Jak obiecałem kilka fotek, ale najpierw kilka słów.
Niby wiedziałem że podobny do pierwowzoru jak dwie krople wody ale chciałem się przekonać jak cienka linia dzieli ten zegarek od typowej podróby. No i stwierdzam że jednak cieniuteńka.
Mam lekki niesmak tym spowodowany i wiem że na innych forach ten zegarek spowodowałby kłótnię i to dużą. Jakoś nawet sterylne Maryny nie kują tak bardzo jak ten. Zaznaczam że nie jestem święty, mam dwie, plus Rolmopsa i poniższy zegarek. Nie wiem ,coś mi po prostu nie daje w nim spokoju. Używac go pewnie będę a jako że mam zasadę że kupionych zegarków nie sprzedaje to zostanie czy tak czy siak
Przechodząc do konkretów. Jakby było mnie stać na pierwowzór, kupuje od ręki. Podoba mi się koperta, jej kształt, ostre kanty, wykończenie. Górna część jest tak wypolerowana że porysowała się od ... przetarcia bawełnianą koszulka. Nie na darmo w zestawie jest mała szmatka z mikrofibry. Za to boki są fajnie przeszczotkowane w "paski", aż czuć leciutko pod palcem. Koronka z czerwoną obwódką, mogłaby być ciut większa albo bardziej porowata. No i mogłaby nie mieć tego znaczka imitującego coś czym nie jest. Może trochę nadinterpretuje ale... Przyciski od chrono w sam raz. Tarcza w stylu "tekno" owszem pewnie wzbudza skrajne odczucia, ale styl analogowych zegarów samochodowych jest dla mnie fajny. Dekiel lity z wygrawerowaną nazwą, modelem itp itd.Szkło z antyrefleksem, w sumie nie wiem jakie , ale świetnie się mieni w fiolety i błękity pod odpowiednim kątem. Całkiem fajne zapięcie ,ale dość sztywny pasek musi się dołożyć do ręki żeby było lepiej. Myślę że to fajnie zainwestowane niecałe 100 dolarów, ale jednak dalej w głowie jest ta cienka linia która ten zegarek prawie przekracza.
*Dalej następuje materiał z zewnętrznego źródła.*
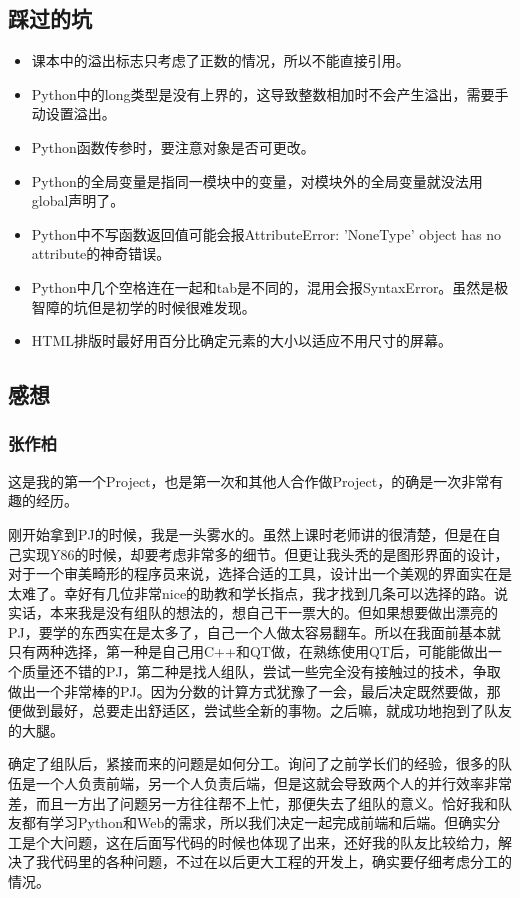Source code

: \documentclass[12pt]{article} %
\begin{document}
\begin{sloppypar}
\subsection{踩过的坑}

\begin{itemize}
\item 课本中的溢出标志只考虑了正数的情况，所以不能直接引用。
\item Python中的long类型是没有上界的，这导致整数相加时不会产生溢出，需要手动设置溢出。
\item Python函数传参时，要注意对象是否可更改。
\item Python的全局变量是指同一模块中的变量，对模块外的全局变量就没法用global声明了。
\item Python中不写函数返回值可能会报AttributeError: 'NoneType' object has no attribute的神奇错误。
\item Python中几个空格连在一起和tab是不同的，混用会报SyntaxError。虽然是极智障的坑但是初学的时候很难发现。
\item HTML排版时最好用百分比确定元素的大小以适应不用尺寸的屏幕。
\end{itemize}

\subsection{感想}

\subsubsection{张作柏}
 
这是我的第一个Project，也是第一次和其他人合作做Project，的确是一次非常有趣的经历。

刚开始拿到PJ的时候，我是一头雾水的。虽然上课时老师讲的很清楚，但是在自己实现Y86的时候，却要考虑非常多的细节。但更让我头秃的是图形界面的设计，对于一个审美畸形的程序员来说，选择合适的工具，设计出一个美观的界面实在是太难了。幸好有几位非常nice的助教和学长指点，我才找到几条可以选择的路。说实话，本来我是没有组队的想法的，想自己干一票大的。但如果想要做出漂亮的PJ，要学的东西实在是太多了，自己一个人做太容易翻车。所以在我面前基本就只有两种选择，第一种是自己用C++和QT做，在熟练使用QT后，可能能做出一个质量还不错的PJ，第二种是找人组队，尝试一些完全没有接触过的技术，争取做出一个非常棒的PJ。因为分数的计算方式犹豫了一会，最后决定既然要做，那便做到最好，总要走出舒适区，尝试些全新的事物。之后嘛，就成功地抱到了队友的大腿。

确定了组队后，紧接而来的问题是如何分工。询问了之前学长们的经验，很多的队伍是一个人负责前端，另一个人负责后端，但是这就会导致两个人的并行效率非常差，而且一方出了问题另一方往往帮不上忙，那便失去了组队的意义。恰好我和队友都有学习Python和Web的需求，所以我们决定一起完成前端和后端。但确实分工是个大问题，这在后面写代码的时候也体现了出来，还好我的队友比较给力，解决了我代码里的各种问题，不过在以后更大工程的开发上，确实要仔细考虑分工的情况。


\end{sloppypar}
\end{document}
Pomógł: 21 razy Dołączył: 27 Wrz 2010 Posty: 4180 Skąd: mam wiedziec?
#2 Wysłany: 2010-11-23, 18:19 Re: Cienka linia... Tao International Speedmaster
Prawie go naklikalem gdy nagle ktos tutaj wrzucil foty TAGa... nie jestem za skrajnym potepianiem czerpania inspiracji od innych, ale mi przeszlo chwilowo. Jednym z powodow dla ktorego mi sie spodobal bylo przeswiadczenie, ze to ich projekt i do tego bardzo oryginalny i ladny /dla mnie/ a tu bach - ten zegarek nawet nie probuje udawac czegos innego
Pies czy kot?: pies Pomógł: 61 razy Wiek: 44 Dołączył: 20 Lut 2010 Posty: 8913 Skąd: Bełsznica/Lublin
#8 Wysłany: 2010-11-23, 20:59
No wiecie tak myślę że może MQJ to nie najlepszy przykład podobnego zegarka(szczególnie napisy w dolnej części tarczy), ale na przykład Parnisy a'la Bell'Ross juz tak.
Obudziła sie we mnie jakaś podwójna moralność
Pomógł: 90 razy Wiek: 63 Dołączył: 09 Lut 2010 Posty: 31014 Skąd: Zielona Góra
#13 Wysłany: 2010-11-23, 21:32
Nie da się ukryć że "instrumenty" też są mocno inspirowane, ale na rynku jest już wiele firm które robią zegarki w tym stylu, to samo tyczy się Rolkopodobnych, jest ich tyle że nie sposób wyliczyć. Co do przykładowo Parnisa Chronometra (forumowego) to będę się upierał że nie naśladuje niczego.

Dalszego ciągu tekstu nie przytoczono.